Exercise description
If a line of the listing contains the string "information", return that line.

Input data
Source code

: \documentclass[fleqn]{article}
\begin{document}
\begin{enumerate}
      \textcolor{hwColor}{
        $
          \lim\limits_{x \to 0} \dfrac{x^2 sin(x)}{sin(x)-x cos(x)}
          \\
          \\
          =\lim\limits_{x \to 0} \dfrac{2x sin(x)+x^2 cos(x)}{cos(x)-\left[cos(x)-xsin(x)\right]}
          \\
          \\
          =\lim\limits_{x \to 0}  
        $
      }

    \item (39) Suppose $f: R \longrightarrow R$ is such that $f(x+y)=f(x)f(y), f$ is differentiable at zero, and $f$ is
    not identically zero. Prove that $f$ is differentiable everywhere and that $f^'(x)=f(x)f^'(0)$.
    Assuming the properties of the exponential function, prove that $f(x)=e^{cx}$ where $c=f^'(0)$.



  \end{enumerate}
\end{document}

...

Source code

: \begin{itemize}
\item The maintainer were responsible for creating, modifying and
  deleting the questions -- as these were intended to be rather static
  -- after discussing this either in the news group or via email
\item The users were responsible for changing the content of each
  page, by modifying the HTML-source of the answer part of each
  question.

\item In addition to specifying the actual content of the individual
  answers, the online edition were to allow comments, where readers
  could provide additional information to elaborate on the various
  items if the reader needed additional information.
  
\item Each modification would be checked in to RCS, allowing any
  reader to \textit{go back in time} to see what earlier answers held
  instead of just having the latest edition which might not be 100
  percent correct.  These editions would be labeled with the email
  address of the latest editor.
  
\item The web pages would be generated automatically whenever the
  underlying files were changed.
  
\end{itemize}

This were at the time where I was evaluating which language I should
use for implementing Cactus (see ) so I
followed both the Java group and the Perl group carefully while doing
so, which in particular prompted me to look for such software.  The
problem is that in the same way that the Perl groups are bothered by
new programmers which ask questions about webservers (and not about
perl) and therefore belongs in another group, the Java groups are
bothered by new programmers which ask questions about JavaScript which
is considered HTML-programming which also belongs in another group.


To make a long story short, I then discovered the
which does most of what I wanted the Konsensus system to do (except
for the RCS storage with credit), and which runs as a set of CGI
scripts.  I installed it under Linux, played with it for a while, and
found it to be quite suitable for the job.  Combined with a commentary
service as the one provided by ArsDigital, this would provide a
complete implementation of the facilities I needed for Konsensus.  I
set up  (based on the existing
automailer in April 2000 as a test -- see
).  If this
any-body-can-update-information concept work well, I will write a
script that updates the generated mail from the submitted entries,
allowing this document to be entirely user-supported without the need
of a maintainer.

...

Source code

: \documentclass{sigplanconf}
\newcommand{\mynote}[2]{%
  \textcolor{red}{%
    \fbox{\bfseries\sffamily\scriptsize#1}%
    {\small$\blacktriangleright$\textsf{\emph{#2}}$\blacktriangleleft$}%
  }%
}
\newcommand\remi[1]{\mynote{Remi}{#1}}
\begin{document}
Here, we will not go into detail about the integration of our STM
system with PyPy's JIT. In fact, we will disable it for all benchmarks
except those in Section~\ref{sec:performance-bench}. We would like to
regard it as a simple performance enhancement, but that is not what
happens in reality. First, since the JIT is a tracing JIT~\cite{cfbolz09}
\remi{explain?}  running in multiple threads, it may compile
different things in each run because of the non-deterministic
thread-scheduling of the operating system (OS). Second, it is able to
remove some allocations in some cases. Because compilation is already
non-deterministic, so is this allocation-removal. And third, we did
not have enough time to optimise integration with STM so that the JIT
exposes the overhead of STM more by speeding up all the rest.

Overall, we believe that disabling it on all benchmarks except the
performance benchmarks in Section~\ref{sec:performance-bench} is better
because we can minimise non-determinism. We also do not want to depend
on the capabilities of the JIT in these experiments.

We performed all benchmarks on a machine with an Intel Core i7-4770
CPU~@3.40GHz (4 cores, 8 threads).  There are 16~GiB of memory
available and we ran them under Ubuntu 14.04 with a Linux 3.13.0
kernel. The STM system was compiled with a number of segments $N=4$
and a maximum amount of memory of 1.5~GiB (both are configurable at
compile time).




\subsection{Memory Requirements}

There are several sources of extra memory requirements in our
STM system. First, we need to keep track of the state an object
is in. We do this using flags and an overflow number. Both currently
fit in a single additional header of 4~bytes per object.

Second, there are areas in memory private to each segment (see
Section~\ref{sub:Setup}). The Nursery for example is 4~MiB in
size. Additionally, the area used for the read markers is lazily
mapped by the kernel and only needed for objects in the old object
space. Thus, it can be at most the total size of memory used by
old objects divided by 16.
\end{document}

Output of the task
  could provide additional information to elaborate on the various
  items if the reader needed additional information.
any-body-can-update-information concept work well, I will write a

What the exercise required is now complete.